Joe Fairless: Okay. So about how many intervals have you done then?

Jens Nielsen: Probably 3-4. It was about a year where we were sending them out every 2-3 months. It wasn’t a ton. I have a few other people that reached out to me, that I still have kind of in my backpocket, that maybe at some point I can reach back out to them and see if they’re willing to sell.

Joe Fairless: What did the letter say?

Jens Nielsen: It said something like “Dear Mr. John, we saw your property at 123 Main Street. We’re real estate investors in your state and we’re looking to buy your property if you’re interested in selling” and then a picture of me and my wife, and an email, and a phone number… So just very simple, clearly something that was hand-made, if you will… So it didn’t look like the postcards you may get dozens and dozens of.

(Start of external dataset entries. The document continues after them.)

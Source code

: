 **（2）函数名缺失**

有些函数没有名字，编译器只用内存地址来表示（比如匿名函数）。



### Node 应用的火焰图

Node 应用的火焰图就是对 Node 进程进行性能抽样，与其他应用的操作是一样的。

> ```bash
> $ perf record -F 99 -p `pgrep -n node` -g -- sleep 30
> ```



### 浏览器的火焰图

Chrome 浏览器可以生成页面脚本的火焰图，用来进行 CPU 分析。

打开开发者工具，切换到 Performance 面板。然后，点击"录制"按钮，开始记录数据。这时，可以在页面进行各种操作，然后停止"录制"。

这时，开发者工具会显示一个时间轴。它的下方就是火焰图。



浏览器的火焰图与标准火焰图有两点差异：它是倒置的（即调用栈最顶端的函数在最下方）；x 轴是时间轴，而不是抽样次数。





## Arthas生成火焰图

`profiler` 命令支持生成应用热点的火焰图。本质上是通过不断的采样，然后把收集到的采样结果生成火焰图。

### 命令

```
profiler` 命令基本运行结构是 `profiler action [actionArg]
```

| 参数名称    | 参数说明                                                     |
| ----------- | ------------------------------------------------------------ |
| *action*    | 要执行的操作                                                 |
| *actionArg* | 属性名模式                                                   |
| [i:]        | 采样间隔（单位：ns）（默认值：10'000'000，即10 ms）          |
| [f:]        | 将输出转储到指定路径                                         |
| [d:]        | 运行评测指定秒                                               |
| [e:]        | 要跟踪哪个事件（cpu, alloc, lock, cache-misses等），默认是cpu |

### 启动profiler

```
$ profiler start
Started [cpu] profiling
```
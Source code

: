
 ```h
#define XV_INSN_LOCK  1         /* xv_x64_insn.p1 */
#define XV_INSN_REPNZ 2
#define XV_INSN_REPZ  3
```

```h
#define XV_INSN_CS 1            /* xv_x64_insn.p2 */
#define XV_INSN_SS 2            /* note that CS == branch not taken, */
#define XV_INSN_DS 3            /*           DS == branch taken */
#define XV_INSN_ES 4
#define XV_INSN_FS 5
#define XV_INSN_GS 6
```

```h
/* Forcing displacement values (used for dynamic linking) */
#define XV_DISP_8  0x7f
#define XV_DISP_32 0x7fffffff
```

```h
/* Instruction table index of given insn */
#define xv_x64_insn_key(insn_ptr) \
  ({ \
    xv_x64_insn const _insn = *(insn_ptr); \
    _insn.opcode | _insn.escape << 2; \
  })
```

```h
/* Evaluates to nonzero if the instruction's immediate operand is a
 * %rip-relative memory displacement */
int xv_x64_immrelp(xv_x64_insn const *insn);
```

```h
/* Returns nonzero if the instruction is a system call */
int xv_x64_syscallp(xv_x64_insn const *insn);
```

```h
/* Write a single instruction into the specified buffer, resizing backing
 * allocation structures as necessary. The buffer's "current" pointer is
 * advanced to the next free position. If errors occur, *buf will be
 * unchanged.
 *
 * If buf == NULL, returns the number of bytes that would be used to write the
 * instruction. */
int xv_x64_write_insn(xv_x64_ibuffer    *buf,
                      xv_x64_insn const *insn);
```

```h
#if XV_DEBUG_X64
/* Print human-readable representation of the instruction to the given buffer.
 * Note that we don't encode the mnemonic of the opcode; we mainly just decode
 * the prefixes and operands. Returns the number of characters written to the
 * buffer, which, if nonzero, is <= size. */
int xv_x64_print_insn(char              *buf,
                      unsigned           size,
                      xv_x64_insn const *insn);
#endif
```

Joe Fairless: Right. Do you have any children?

Jens Nielsen: No children.

Joe Fairless: Okay, and what type of attire were you and your wife wearing in the picture?

Jens Nielsen: I think it was a picture of us on vacation somewhere, very casual.

Joe Fairless: Okay. And did you address the person by name?

Jens Nielsen: Yeah, “Dear John”, and then the address of the property.

Joe Fairless: Okay. Eight months of negotiation… How did the first call go?

Jens Nielsen: He called me and said “Hey, I’ve had your letter for a while. I wasn’t ready to sell, but now I’m looking to sell…” And I think I made some mistakes there. I’m an analytical guy, so I wanted to go straight to “Hey, what do you want for your property? Let’s see if we can make a deal.”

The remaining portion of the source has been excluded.